L’airone è stato spesso considerato simbolo di sapienza sia in Oriente che in Occidente e perfino in America; i Greci lo consideravano sacro ad Atena, dea della sapienza, delle arti e delle scienze, e Omero così ne scrive nell’Iliade: “E presso la via da destra mandò loro [a Odisseo e Diomede] un airone Pallade Atena; con gli occhi non lo vedevano entro la notte buia, ma ne udirono il grido; si rallegrò dell’uccello Odisseo e pregò Atena”.

Charbonneau-Lassay nella sua opera, Il bestiario del Cristo, accosta il simbolismo dell’airone al Cristo stesso, a raffigurare la Sapienza divina e così scrive: “È notevole che questa idea di sapienza la cui fonte è divina, sia stata quasi ovunque simboleggiata dall’airone: presso gli antichi Greci, presso i Toltechi dell’America precolombiana, presso i simbolisti mistici dell’Estremo Oriente durante il periodo cristiano medievale. Quindi, perché anche questi ultimi non avrebbero dovuto consacrare tale carattere simbolico dell’airone a Colui che la Chiesa, attraverso un testo ufficiale, implora come la sapienza eterna?”.

Plinio il Vecchio sosteneva che l’airone fosse un uccello benaugurante; se lo si vedeva volare verso il sud o verso il nord era di ottimo augurio, poiché si narrava che questo uccello liberasse dai pericoli e dalle paure.

L’airone cenerino (Ardea cinerea) deve il suo nome al colore del piumaggio della parte superiore del corpo.
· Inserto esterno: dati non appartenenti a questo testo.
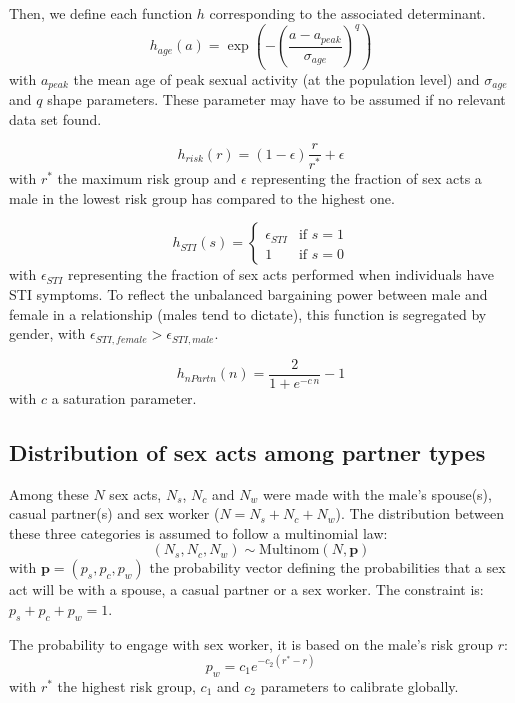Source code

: \documentclass[11pt, onecolumn]{article}
\begin{document}
Then, we define each function $h$ corresponding to the associated determinant.
$$h_{age}(a) = \exp \left(-\left(\frac{a-a_{peak}}{\sigma_{age}}\right)^q \right)$$
with $a_{peak}$ the mean age of peak sexual activity (at the population level) and $\sigma_{age}$ and $q$ shape parameters. These parameter may have to be assumed if no relevant data set found.

$$h_{risk}(r) = (1-\epsilon)\frac{r}{r^*} + \epsilon $$
with $r^*$ the maximum risk group and $\epsilon$ representing the fraction of sex acts a male in the lowest risk group has compared to the highest one.

$$h_{STI}(s) = 
\begin{cases}
\epsilon_{STI} & \text{if } s=1\\
1 & \text{if } s=0
\end{cases}$$
with $\epsilon_{STI}$ representing the fraction of sex acts performed when individuals have STI symptoms. To reflect the unbalanced bargaining power between male and female in a relationship (males tend to dictate), this function is segregated by gender, with $\epsilon_{STI,female}>\epsilon_{STI,male}$. 

$$h_{nPartn}(n) = \frac{2}{1+e^{-c\, n}} -1 $$
with $c$ a saturation parameter.

\subsection{Distribution of sex acts among partner types}

Among these $N$ sex acts, $N_s$, $N_c$ and $N_w$ were made with the male's spouse(s), casual partner(s) and sex worker ($N=N_s+N_c+N_w$). The distribution between these three categories is assumed to follow a multinomial law: 
$$(N_s,N_c,N_w) \sim \mathrm{Multinom}(N,\mathbf{p}) $$
with $\mathbf{p}=(p_s,p_c,p_w)$ the probability vector defining the probabilities that a sex act will be with a spouse, a casual partner or a sex worker. The constraint is: $p_s+p_c+p_w=1$.

The probability to engage with sex worker, it is based on the male's risk group $r$:
$$ p_w = c_1 e^{-c_2(r^*-r)}$$
with $r^*$ the highest risk group, $c_1$ and $c_2$ parameters to calibrate globally.
\end{document}
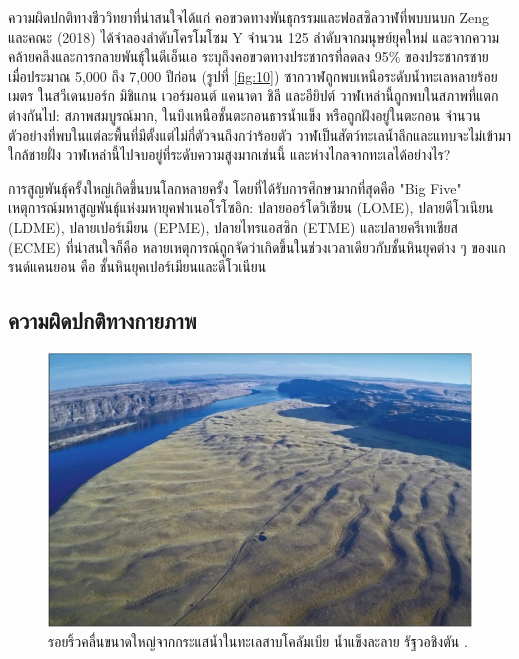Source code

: \documentclass[10pt,twocolumn,letterpaper]{article}
\begin{document}
ความผิดปกติทางชีววิทยาที่น่าสนใจได้แก่ คอขวดทางพันธุกรรมและฟอสซิลวาฬที่พบบนบก Zeng และคณะ (2018) ได้จำลองลำดับโครโมโซม Y จำนวน 125 ลำดับจากมนุษย์ยุคใหม่ และจากความคล้ายคลึงและการกลายพันธุ์ในดีเอ็นเอ ระบุถึงคอขวดทางประชากรที่ลดลง 95\% ของประชากรชาย เมื่อประมาณ 5,000 ถึง 7,000 ปีก่อน (รูปที่ \ref{fig:10}) \cite{62} ซากวาฬถูกพบเหนือระดับน้ำทะเลหลายร้อยเมตร ในสวีเดนบอร์ก มิชิแกน เวอร์มอนต์ แคนาดา ชิลี และอียิปต์ \cite{63,64,65,66} วาฬเหล่านี้ถูกพบในสภาพที่แตกต่างกันไป: สภาพสมบูรณ์มาก, ในบึงเหนือชั้นตะกอนธารน้ำแข็ง หรือถูกฝังอยู่ในตะกอน จำนวนตัวอย่างที่พบในแต่ละพื้นที่มีตั้งแต่ไม่กี่ตัวจนถึงกว่าร้อยตัว วาฬเป็นสัตว์ทะเลน้ำลึกและแทบจะไม่เข้ามาใกล้ชายฝั่ง วาฬเหล่านี้ไปจบอยู่ที่ระดับความสูงมากเช่นนี้ และห่างไกลจากทะเลได้อย่างไร?

การสูญพันธุ์ครั้งใหญ่เกิดขึ้นบนโลกหลายครั้ง โดยที่ได้รับการศึกษามากที่สุดคือ "Big Five" เหตุการณ์มหาสูญพันธุ์แห่งมหายุคฟาเนอโรโซอิก: ปลายออร์โดวิเชียน (LOME), ปลายดีโวเนียน (LDME), ปลายเปอร์เมียน (EPME), ปลายไทรแอสซิก (ETME) และปลายครีเทเชียส (ECME) \cite{88,89} ที่น่าสนใจก็คือ หลายเหตุการณ์ถูกจัดว่าเกิดขึ้นในช่วงเวลาเดียวกับชั้นหินยุคต่าง ๆ ของแกรนด์แคนยอน คือ ชั้นหินยุคเปอร์เมียนและดีโวเนียน

\subsection{ความผิดปกติทางกายภาพ}

\begin{figure}[b]
\begin{center}
   \includegraphics[width=1\linewidth]{columbia.jpg}
\end{center}
   \caption{รอยริ้วคลื่นขนาดใหญ่จากกระแสน้ำในทะเลสาบโคลัมเบีย น้ำแข็งละลาย รัฐวอชิงตัน \cite{80}.}
\label{fig:11}
\label{fig:onecol}
\end{figure}
\end{document}
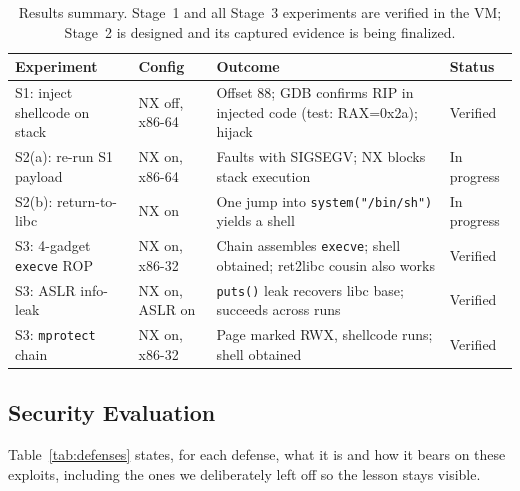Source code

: \documentclass[10pt,twocolumn,letterpaper]{article}
\newcommand{\code}[1]{\texttt{\small #1}}
\begin{document}
\begin{table}[t]
  \centering
  \caption{Results summary. Stage~1 and all Stage~3 experiments are verified in the VM; Stage~2 is designed and its captured evidence is being finalized.}
  \label{tab:results}
  \small
  \begin{tabularx}{\textwidth}{@{}l l X l@{}}
    \toprule
    \textbf{Experiment} & \textbf{Config} & \textbf{Outcome} & \textbf{Status}\\
    \midrule
    S1: inject shellcode on stack & NX off, x86-64 & Offset 88; GDB confirms RIP in injected code (test: RAX=0x2a); hijack & Verified\\
    S2(a): re-run S1 payload & NX on, x86-64 & Faults with SIGSEGV; NX blocks stack execution & In progress\\
    S2(b): return-to-libc & NX on & One jump into \code{system("/bin/sh")} yields a shell & In progress\\
    S3: 4-gadget \code{execve} ROP & NX on, x86-32 & Chain assembles \code{execve}; shell obtained; ret2libc cousin also works & Verified\\
    S3: ASLR info-leak & NX on, ASLR on & \code{puts()} leak recovers libc base; succeeds across runs & Verified\\
    S3: \code{mprotect} chain & NX on, x86-32 & Page marked RWX, shellcode runs; shell obtained & Verified\\
    \bottomrule
  \end{tabularx}
\end{table}

\subsection{Security Evaluation}
Table~\ref{tab:defenses} states, for each defense, what it is and how it bears
on these exploits, including the ones we deliberately left off so the lesson
stays visible.
\end{document}
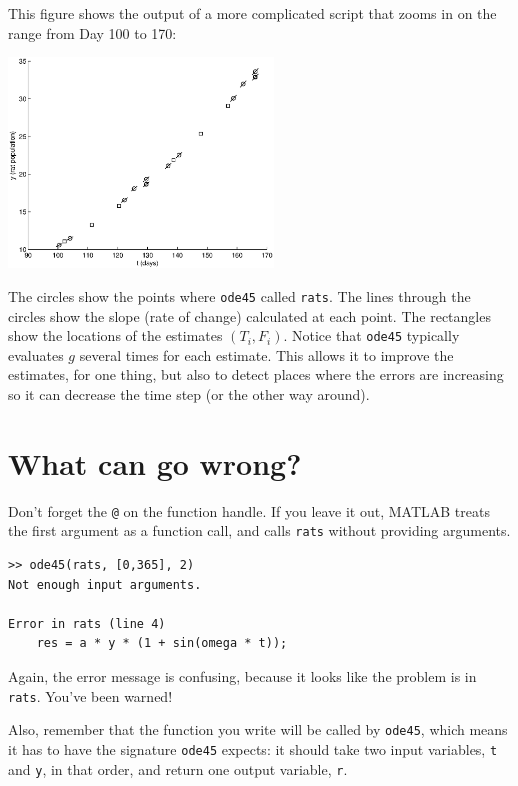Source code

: \documentclass{book}
\begin{document}
This figure shows the output of a more complicated script that zooms 
in on the range from Day 100 to 170:

\beforefig \centerline{\includegraphics[height=2.2in]{figs/ode45.eps}}

The circles show the points where {\tt ode45} called {\tt rats}.
The lines through the circles show the slope (rate of change) calculated
at each point.  The rectangles show the locations of the estimates
$(T_i, F_i)$.  Notice that {\tt ode45} typically evaluates
$g$ several times for each estimate.  This allows it to improve the
estimates, for one thing, but also to detect places where the errors
are increasing so it can decrease the time step (or the other
way around).


\section{What can go wrong?}

Don't forget the {\tt @} on the function handle.
If you leave it out, MATLAB treats the first argument as a function
call, and calls {\tt rats} without providing arguments.

\begin{verbatim}
>> ode45(rats, [0,365], 2)
Not enough input arguments.

Error in rats (line 4)
    res = a * y * (1 + sin(omega * t));
\end{verbatim}

Again, the error message is confusing, because it looks like the problem
is in {\tt rats}.  You've been warned!

Also, remember that the function you write will be called by
{\tt ode45}, which means it has to have the signature {\tt ode45}
expects: it should take two input variables, {\tt t} and {\tt y},
in that order, and return one output variable, {\tt r}.
\end{document}
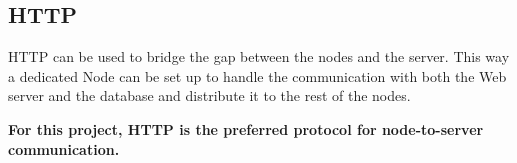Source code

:     \subsection{HTTP}
    HTTP can be used to bridge the gap between the nodes and the server.
    This way a dedicated Node can be set up to handle the communication
    with both the Web server and the database and distribute it to the 
    rest of the nodes.

    \vspace{1cm}
    \textbf{For this project, HTTP is the preferred protocol for 
    node-to-server communication.}



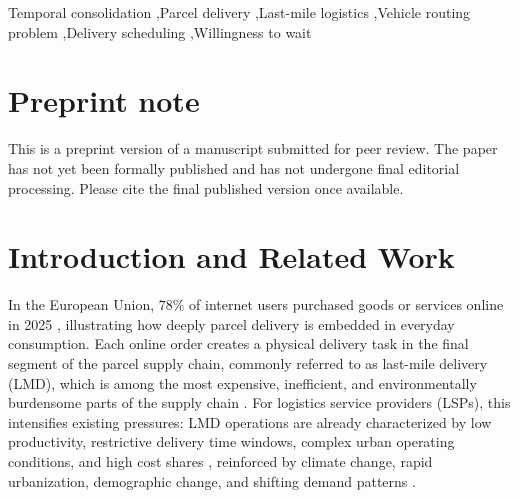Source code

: \documentclass[preprint,12pt,authoryear]{elsarticle}
\begin{document}
\begin{frontmatter}
\begin{abstract}







\end{abstract}


\begin{keyword}
Temporal consolidation \sep Parcel delivery \sep Last-mile logistics \sep Vehicle routing problem \sep Delivery scheduling \sep Willingness to wait






\end{keyword}
\end{frontmatter}

\section*{Preprint note}

This is a preprint version of a manuscript submitted for peer review. The paper has not yet been formally published and has not undergone final editorial processing. Please cite the final published version once available.


\section{Introduction and Related Work}
\label{intro}

In the European Union, $78\%$ of internet users purchased goods or services online in 2025 \citep{Eurostat2025}, illustrating how deeply parcel delivery is embedded in everyday consumption. Each online order creates a physical delivery task in the final segment of the parcel supply chain, commonly referred to as last-mile delivery (LMD), which is among the most expensive, inefficient, and environmentally burdensome parts of the supply chain \citep{Olsson2019}. For logistics service providers (LSPs), this intensifies existing pressures: LMD operations are already characterized by low productivity, restrictive delivery time windows, complex urban operating conditions, and high cost shares \citep{BACHOFNER2022100020}, reinforced by climate change, rapid urbanization, demographic change, and shifting demand patterns \citep{logistics2040025}.
\end{document}
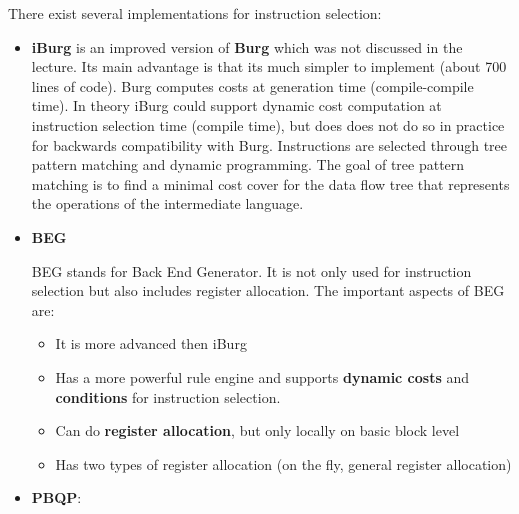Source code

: \documentclass[a4paper,10pt]{article}
\begin{document}
There exist several implementations for instruction selection:
\begin{itemize}
 \item \textbf{iBurg} is an improved version of \textbf{Burg} which was not discussed in the lecture. Its main advantage is that its much 
       simpler to implement (about 700 lines of code). Burg computes costs at generation time (compile-compile time). In theory iBurg 
       could support dynamic cost computation at instruction selection time (compile time), but does does not do so in practice for 
       backwards compatibility with Burg. Instructions are selected through tree pattern matching and dynamic programming. The goal of 
       tree pattern matching is to find a minimal cost cover for the data flow tree that represents the operations of the intermediate 
       language.
 \item \textbf{BEG}

BEG stands for Back End Generator. It is not only used for instruction selection but also includes register allocation. The important 
aspects of BEG are:
    \begin{itemize}
    \item It is more advanced then iBurg
    \item Has a more powerful rule engine and supports \textbf{dynamic costs} and \textbf{conditions} for instruction selection. 
    \item Can do \textbf{register allocation}, but only locally on basic block level
    \item Has two types of register allocation (on the fly, general register allocation)
    \end{itemize}

 \item \textbf{PBQP}: 
       

\end{itemize}
\end{document}

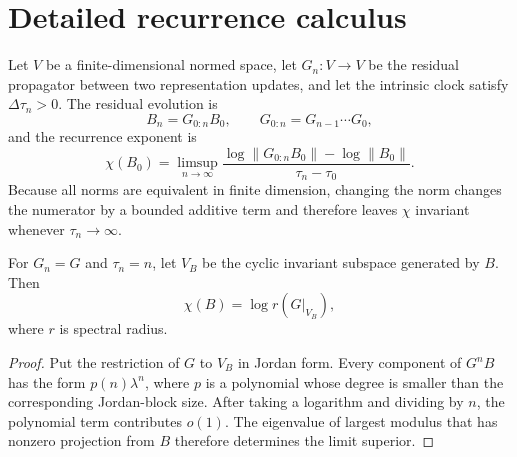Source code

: \documentclass[11pt,a4paper]{article}
\begin{document}
\section{Detailed recurrence calculus}
Let $V$ be a finite-dimensional normed space, let $G_n:V\to V$ be the residual propagator between two representation updates, and let the intrinsic clock satisfy $\Delta\tau_n>0$. The residual evolution is
\begin{equation}
B_n=G_{0:n}B_0,\qquad G_{0:n}=G_{n-1}\cdots G_0,
\end{equation}
and the recurrence exponent is
\begin{equation}
\chi(B_0)=\limsup_{n\to\infty}
\frac{\log\|G_{0:n}B_0\|-\log\|B_0\|}{\tau_n-\tau_0}.
\end{equation}
Because all norms are equivalent in finite dimension, changing the norm changes the numerator by a bounded additive term and therefore leaves $\chi$ invariant whenever $\tau_n\to\infty$.

\begin{theorem}
For $G_n=G$ and $\tau_n=n$, let $V_{B}$ be the cyclic invariant subspace generated by $B$. Then
\begin{equation}
\chi(B)=\log r(G|_{V_B}),
\end{equation}
where $r$ is spectral radius.
\end{theorem}
\begin{proof}
Put the restriction of $G$ to $V_B$ in Jordan form. Every component of $G^nB$ has the form $p(n)\lambda^n$, where $p$ is a polynomial whose degree is smaller than the corresponding Jordan-block size. After taking a logarithm and dividing by $n$, the polynomial term contributes $o(1)$. The eigenvalue of largest modulus that has nonzero projection from $B$ therefore determines the limit superior.
\end{proof}
\end{document}
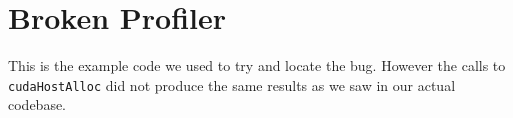\section{Broken Profiler}
This is the example code we used to try and locate the bug. However the calls to
\verb!cudaHostAlloc! did not produce the same results as we saw in our actual codebase.
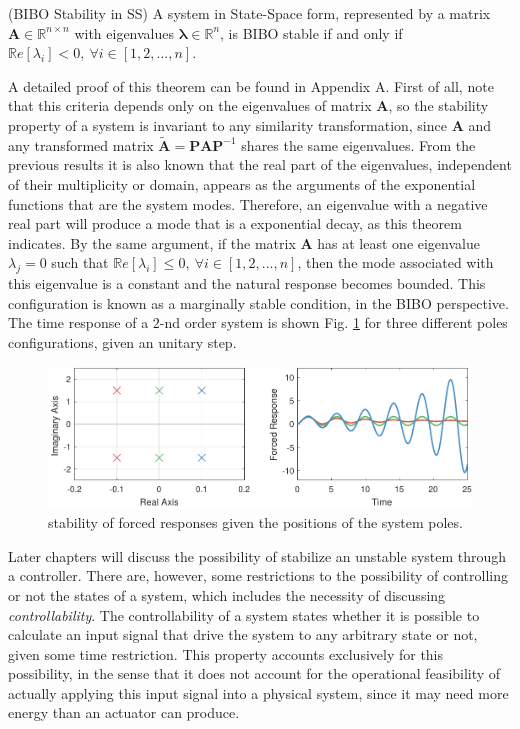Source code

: \documentclass[a4paper,11pt]{book}
\numberwithin{figure}{chapter}
\numberwithin{equation}{chapter}
\numberwithin{table}{chapter}
\newtheorem{theorem}{Theorem}[chapter]
\theoremstyle{definition}
\newcounter{boxed-theorem}
\newenvironment{boxed-theorem}[1]
{\begin{shaded} \begin{theorem}{#1}}
{\end{theorem} \end{shaded}}
\newcounter{boxed-definition}
\begin{document}
\begin{boxed-theorem}{(BIBO Stability in SS)} \label{th:BIBOStab}
	A system in State-Space form, represented by a matrix $\bm{A} \in \mathbb{R}^{n \times n}$ with eigenvalues $\bm{\lambda} \in \mathbb{R}^n$, is BIBO stable if and only if $\mathbb{R}e[\lambda_i] < 0,\ \forall i \in [1,2,...,n]$.
\end{boxed-theorem}

A detailed proof of this theorem can be found in Appendix A. First of all, note that this criteria depends only on the eigenvalues of matrix $\bm{A}$, so the stability property of a system is invariant to any similarity transformation, since $\bm{A}$ and any transformed matrix $\tilde{\bm{A}} = \bm{P} \bm{A} \bm{P}^{-1}$ shares the same eigenvalues. From the previous results it is also known that the real part of the eigenvalues, independent of their multiplicity or domain, appears as the arguments of the exponential functions that are the system modes. Therefore, an eigenvalue with a negative real part will produce a mode that is a exponential decay, as this theorem indicates. By the same argument, if the matrix $\bm{A}$ has at least one eigenvalue $\lambda_j = 0$ such that $\mathbb{R}e[\lambda_i] \leq 0,\ \forall i \in [1,2,...,n]$, then the mode associated with this eigenvalue is a constant and the natural response becomes bounded. This configuration is known as a marginally stable condition, in the BIBO perspective. The time response of a $2$-nd order system is shown Fig. \ref{fig:stability01} for three different poles configurations, given an unitary step.

\begin{figure}[ht]
    \centering
    \includegraphics[width=\textwidth]{chapter2/stability01}
    \caption{stability of forced responses given the positions of the system poles.}
    \label{fig:stability01}
\end{figure} 

Later chapters will discuss the possibility of stabilize an unstable system through a controller. There are, however, some restrictions to the possibility of controlling or not the states of a system, which includes the necessity of discussing \textit{controllability}. The controllability of a system states whether it is possible to calculate an input signal that drive the system to any arbitrary state or not, given some time restriction. This property accounts exclusively for this possibility, in the sense that it does not account for the operational feasibility of actually applying this input signal into a physical system, since it may need more energy than an actuator can produce. 
\end{document}
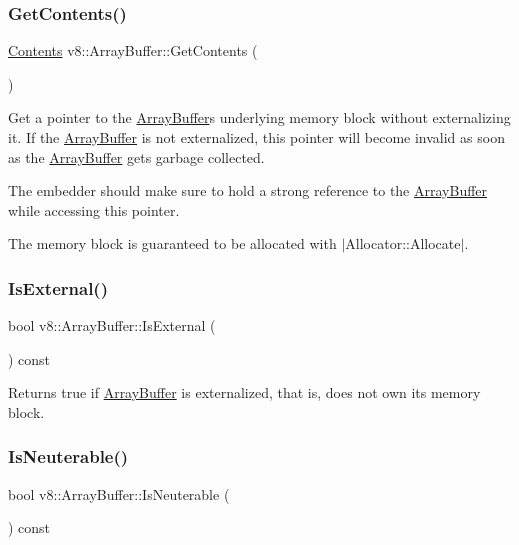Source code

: \subsubsection{\texorpdfstring{Get\+Contents()}{GetContents()}}
{\footnotesize\ttfamily \mbox{\hyperlink{classv8_1_1ArrayBuffer_1_1Contents}{Contents}} v8\+::\+Array\+Buffer\+::\+Get\+Contents (\begin{DoxyParamCaption}{ }\end{DoxyParamCaption})}

Get a pointer to the \mbox{\hyperlink{classv8_1_1ArrayBuffer}{Array\+Buffer}}\textquotesingle{}s underlying memory block without externalizing it. If the \mbox{\hyperlink{classv8_1_1ArrayBuffer}{Array\+Buffer}} is not externalized, this pointer will become invalid as soon as the \mbox{\hyperlink{classv8_1_1ArrayBuffer}{Array\+Buffer}} gets garbage collected.

The embedder should make sure to hold a strong reference to the \mbox{\hyperlink{classv8_1_1ArrayBuffer}{Array\+Buffer}} while accessing this pointer.

The memory block is guaranteed to be allocated with $\vert$\+Allocator\+::\+Allocate$\vert$. \mbox{\label{classv8_1_1ArrayBuffer_a22ecea76af2257b12bdb69b40d9bec8f}} 
\subsubsection{\texorpdfstring{Is\+External()}{IsExternal()}}
{\footnotesize\ttfamily bool v8\+::\+Array\+Buffer\+::\+Is\+External (\begin{DoxyParamCaption}{ }\end{DoxyParamCaption}) const}

Returns true if \mbox{\hyperlink{classv8_1_1ArrayBuffer}{Array\+Buffer}} is externalized, that is, does not own its memory block. \mbox{\label{classv8_1_1ArrayBuffer_a5de3f4c29744bd89204462f987ecb626}} 
\subsubsection{\texorpdfstring{Is\+Neuterable()}{IsNeuterable()}}
{\footnotesize\ttfamily bool v8\+::\+Array\+Buffer\+::\+Is\+Neuterable (\begin{DoxyParamCaption}{ }\end{DoxyParamCaption}) const}

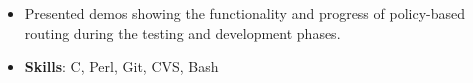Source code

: \documentclass[]{friggeri-cv} %
\begin{document}
\begin{entrylistSkinny}
{\begin{itemize}
  \item Presented demos showing the functionality and progress of policy-based
  routing during the testing and development phases.
  \item {\bf Skills}: C, Perl, Git, CVS, Bash
\end{itemize}
}
\end{entrylistSkinny}
\end{document}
È la specie più diffusa in Europa e le popolazioni che occupano le aree più settentrionali migrano verso sud durante l’inverno alla ricerca di acque libere dai ghiacci mentre altri migrano in Europa occidentale; nella maggior parte dell’Europa meridionale molte popolazioni sono però diventate stanziali, cosicché è possibile osservarli durante tutto l’anno.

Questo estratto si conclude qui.